**THE PROBLEM:** The data below should be copied out exactly, with its pictures omitted.

**INFORMATION:**

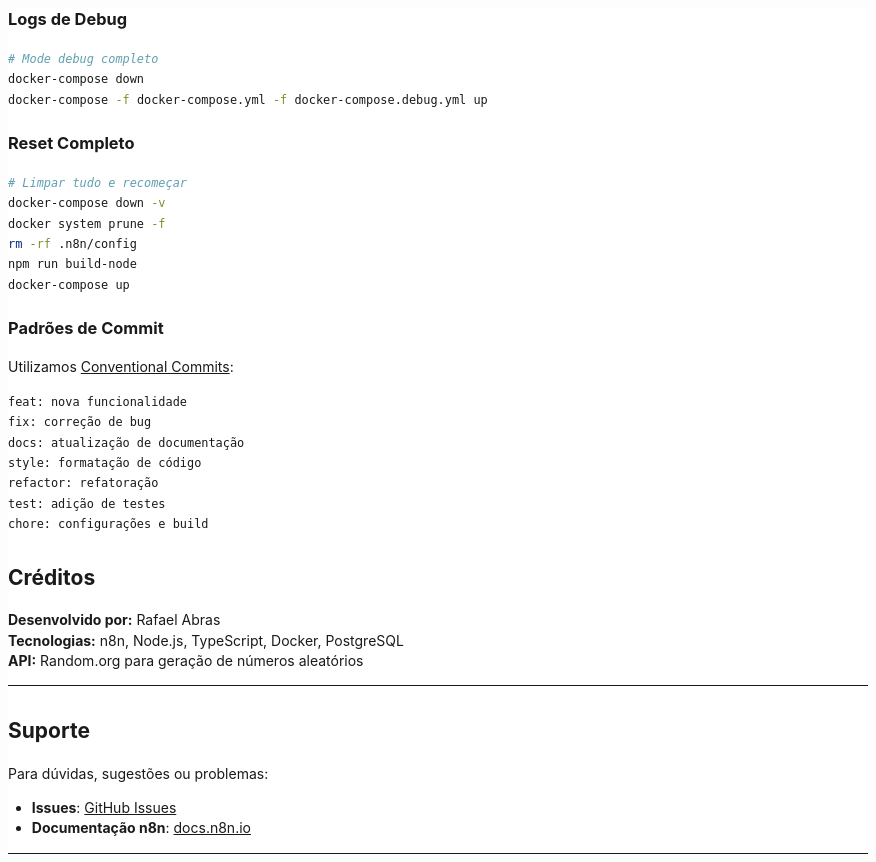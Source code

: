 ### Logs de Debug

```bash
# Mode debug completo
docker-compose down
docker-compose -f docker-compose.yml -f docker-compose.debug.yml up
```

### Reset Completo

```bash
# Limpar tudo e recomeçar
docker-compose down -v
docker system prune -f
rm -rf .n8n/config
npm run build-node
docker-compose up
```

### Padrões de Commit

Utilizamos [Conventional Commits](https://conventionalcommits.org/):

```
feat: nova funcionalidade
fix: correção de bug
docs: atualização de documentação
style: formatação de código
refactor: refatoração
test: adição de testes
chore: configurações e build
```

## Créditos

**Desenvolvido por:** Rafael Abras  
**Tecnologias:** n8n, Node.js, TypeScript, Docker, PostgreSQL  
**API:** Random.org para geração de números aleatórios

---

##  Suporte

Para dúvidas, sugestões ou problemas:

- **Issues**: [GitHub Issues](https://github.com/rafaelabras/desafio-estagio-onfly/issues)
- **Documentação n8n**: [docs.n8n.io](https://docs.n8n.io)

---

**SOLUTION:**
Source code

: ### Logs de Debug

```bash
# Mode debug completo
docker-compose down
docker-compose -f docker-compose.yml -f docker-compose.debug.yml up
```

### Reset Completo

```bash
# Limpar tudo e recomeçar
docker-compose down -v
docker system prune -f
rm -rf .n8n/config
npm run build-node
docker-compose up
```

### Padrões de Commit

Utilizamos [Conventional Commits](https://conventionalcommits.org/):

```
feat: nova funcionalidade
fix: correção de bug
docs: atualização de documentação
style: formatação de código
refactor: refatoração
test: adição de testes
chore: configurações e build
```

## Créditos

**Desenvolvido por:** Rafael Abras  
**Tecnologias:** n8n, Node.js, TypeScript, Docker, PostgreSQL  
**API:** Random.org para geração de números aleatórios

---

##  Suporte

Para dúvidas, sugestões ou problemas:

- **Issues**: [GitHub Issues](https://github.com/rafaelabras/desafio-estagio-onfly/issues)
- **Documentação n8n**: [docs.n8n.io](https://docs.n8n.io)

---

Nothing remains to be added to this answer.